Activity: In the listing below, find the line containing "Let's consider the" and the line containing "Finally, it returns". Repeat exactly those two lines and every line between them.

Input data:

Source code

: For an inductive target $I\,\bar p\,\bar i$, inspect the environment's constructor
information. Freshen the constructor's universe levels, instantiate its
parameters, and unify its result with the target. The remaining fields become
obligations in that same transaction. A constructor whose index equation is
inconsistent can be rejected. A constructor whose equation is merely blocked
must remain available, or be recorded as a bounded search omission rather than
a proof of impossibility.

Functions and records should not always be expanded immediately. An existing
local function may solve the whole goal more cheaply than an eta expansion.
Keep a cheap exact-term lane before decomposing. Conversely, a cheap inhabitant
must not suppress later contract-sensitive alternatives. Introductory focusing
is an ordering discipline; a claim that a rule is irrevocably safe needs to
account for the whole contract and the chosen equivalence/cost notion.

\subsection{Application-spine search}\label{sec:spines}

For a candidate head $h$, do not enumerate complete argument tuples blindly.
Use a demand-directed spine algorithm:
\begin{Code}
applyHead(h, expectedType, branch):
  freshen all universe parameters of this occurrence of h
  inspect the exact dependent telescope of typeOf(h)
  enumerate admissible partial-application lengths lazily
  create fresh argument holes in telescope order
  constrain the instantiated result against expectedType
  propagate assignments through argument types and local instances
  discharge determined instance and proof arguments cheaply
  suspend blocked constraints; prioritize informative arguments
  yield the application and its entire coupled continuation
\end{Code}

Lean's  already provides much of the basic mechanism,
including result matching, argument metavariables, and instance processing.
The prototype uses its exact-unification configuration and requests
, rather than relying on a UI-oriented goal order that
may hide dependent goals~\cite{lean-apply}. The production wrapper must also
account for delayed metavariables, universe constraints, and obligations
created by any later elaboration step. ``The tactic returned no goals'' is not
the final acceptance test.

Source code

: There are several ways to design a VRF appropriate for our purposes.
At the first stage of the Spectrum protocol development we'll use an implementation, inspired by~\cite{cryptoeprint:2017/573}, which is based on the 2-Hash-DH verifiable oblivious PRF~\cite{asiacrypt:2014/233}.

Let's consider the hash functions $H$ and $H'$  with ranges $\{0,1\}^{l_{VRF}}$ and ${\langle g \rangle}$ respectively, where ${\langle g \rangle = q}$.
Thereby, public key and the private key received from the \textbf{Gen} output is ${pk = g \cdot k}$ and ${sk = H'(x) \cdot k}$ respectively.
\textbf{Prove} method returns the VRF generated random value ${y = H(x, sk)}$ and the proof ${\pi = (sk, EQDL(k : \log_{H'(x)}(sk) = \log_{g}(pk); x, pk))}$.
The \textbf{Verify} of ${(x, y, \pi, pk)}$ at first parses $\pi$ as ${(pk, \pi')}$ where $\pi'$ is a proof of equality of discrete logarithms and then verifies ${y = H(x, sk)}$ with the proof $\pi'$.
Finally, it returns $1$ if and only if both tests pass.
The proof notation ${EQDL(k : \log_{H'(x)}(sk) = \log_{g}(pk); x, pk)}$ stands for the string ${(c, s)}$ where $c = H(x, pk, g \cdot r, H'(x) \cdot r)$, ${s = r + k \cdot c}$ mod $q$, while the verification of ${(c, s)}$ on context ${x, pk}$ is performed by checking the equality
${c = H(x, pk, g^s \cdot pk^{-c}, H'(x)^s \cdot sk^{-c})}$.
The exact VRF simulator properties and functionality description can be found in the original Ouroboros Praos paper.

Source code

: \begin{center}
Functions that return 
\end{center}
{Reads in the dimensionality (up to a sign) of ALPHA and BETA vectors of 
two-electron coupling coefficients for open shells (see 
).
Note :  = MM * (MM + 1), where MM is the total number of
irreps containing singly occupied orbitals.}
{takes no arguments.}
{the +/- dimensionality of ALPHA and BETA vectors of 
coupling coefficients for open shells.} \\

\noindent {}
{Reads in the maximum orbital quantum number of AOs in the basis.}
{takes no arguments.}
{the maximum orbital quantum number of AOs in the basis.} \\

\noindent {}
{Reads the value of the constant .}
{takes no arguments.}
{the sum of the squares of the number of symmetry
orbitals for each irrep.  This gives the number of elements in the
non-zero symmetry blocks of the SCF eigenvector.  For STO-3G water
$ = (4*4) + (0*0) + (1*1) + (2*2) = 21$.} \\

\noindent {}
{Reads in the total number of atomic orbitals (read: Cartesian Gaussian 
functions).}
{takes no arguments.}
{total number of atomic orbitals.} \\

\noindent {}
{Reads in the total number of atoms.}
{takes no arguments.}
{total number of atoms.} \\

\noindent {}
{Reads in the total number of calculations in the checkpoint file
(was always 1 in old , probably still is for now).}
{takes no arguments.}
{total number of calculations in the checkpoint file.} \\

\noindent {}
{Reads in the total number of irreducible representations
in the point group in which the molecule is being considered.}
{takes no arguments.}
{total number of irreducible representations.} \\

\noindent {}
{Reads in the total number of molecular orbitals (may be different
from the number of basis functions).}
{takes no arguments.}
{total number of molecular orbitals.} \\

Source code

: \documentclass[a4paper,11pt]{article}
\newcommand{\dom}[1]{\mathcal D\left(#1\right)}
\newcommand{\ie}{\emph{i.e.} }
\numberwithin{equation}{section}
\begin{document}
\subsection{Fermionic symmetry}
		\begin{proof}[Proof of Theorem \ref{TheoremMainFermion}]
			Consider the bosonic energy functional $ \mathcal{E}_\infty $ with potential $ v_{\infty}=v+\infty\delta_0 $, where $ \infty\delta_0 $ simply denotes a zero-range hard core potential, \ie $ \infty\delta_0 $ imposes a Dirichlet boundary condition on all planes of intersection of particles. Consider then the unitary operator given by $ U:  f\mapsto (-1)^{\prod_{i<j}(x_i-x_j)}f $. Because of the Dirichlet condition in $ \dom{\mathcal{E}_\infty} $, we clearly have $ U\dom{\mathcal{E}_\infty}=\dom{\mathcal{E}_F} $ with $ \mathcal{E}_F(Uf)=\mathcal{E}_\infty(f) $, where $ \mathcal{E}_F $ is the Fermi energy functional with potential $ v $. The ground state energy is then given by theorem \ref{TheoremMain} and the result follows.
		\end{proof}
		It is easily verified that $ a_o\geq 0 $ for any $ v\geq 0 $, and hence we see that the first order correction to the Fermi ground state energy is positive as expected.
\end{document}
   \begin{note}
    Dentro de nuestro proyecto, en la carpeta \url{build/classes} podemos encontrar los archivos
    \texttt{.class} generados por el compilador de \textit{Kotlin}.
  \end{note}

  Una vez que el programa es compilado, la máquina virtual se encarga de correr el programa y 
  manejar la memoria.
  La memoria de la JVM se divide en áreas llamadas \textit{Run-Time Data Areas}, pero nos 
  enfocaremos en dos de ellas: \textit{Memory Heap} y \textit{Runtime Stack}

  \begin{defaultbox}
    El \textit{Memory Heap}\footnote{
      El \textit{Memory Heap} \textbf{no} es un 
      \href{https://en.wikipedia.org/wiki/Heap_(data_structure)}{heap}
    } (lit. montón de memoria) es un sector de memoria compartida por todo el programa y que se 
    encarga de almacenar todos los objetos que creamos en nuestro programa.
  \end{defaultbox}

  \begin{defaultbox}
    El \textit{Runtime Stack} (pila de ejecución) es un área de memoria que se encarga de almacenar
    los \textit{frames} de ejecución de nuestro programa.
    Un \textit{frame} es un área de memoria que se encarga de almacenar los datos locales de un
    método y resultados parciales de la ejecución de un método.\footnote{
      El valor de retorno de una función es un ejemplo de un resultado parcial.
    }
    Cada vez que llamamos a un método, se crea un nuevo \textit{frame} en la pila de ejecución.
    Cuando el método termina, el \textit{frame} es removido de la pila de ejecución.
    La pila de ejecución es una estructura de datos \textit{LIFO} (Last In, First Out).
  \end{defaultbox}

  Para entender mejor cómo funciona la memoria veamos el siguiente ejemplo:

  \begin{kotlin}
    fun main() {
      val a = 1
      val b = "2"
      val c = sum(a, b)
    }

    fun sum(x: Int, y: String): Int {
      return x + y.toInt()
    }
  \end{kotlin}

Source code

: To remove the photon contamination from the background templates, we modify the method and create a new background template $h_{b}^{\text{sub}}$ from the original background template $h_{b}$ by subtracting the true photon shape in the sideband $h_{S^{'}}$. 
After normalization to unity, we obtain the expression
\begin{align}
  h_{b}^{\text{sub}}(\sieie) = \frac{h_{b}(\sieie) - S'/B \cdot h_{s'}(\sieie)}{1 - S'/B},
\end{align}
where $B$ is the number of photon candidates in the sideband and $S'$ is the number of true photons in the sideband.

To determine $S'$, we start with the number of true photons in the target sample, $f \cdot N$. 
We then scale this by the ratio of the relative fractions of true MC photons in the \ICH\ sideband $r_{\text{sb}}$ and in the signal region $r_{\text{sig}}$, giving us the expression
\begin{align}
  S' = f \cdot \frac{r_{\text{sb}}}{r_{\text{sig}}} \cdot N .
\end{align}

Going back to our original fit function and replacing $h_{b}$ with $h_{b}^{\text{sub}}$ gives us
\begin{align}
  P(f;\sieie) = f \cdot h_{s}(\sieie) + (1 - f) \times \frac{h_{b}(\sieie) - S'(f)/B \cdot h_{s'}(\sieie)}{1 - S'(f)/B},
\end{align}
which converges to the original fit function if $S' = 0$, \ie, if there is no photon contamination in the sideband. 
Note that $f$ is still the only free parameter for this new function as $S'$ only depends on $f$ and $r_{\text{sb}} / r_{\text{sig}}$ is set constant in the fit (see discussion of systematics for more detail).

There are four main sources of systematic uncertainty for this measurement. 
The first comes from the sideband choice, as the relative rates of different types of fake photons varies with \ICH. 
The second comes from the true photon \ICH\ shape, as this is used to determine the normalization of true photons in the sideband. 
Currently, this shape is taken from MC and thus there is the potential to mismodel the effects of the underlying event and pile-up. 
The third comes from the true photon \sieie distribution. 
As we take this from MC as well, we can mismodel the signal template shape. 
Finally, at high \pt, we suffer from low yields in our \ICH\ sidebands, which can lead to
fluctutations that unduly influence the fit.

Answer to this problem:
Let's consider the hash functions $H$ and $H'$  with ranges $\{0,1\}^{l_{VRF}}$ and ${\langle g \rangle}$ respectively, where ${\langle g \rangle = q}$.
Thereby, public key and the private key received from the \textbf{Gen} output is ${pk = g \cdot k}$ and ${sk = H'(x) \cdot k}$ respectively.
\textbf{Prove} method returns the VRF generated random value ${y = H(x, sk)}$ and the proof ${\pi = (sk, EQDL(k : \log_{H'(x)}(sk) = \log_{g}(pk); x, pk))}$.
The \textbf{Verify} of ${(x, y, \pi, pk)}$ at first parses $\pi$ as ${(pk, \pi')}$ where $\pi'$ is a proof of equality of discrete logarithms and then verifies ${y = H(x, sk)}$ with the proof $\pi'$.
Finally, it returns $1$ if and only if both tests pass.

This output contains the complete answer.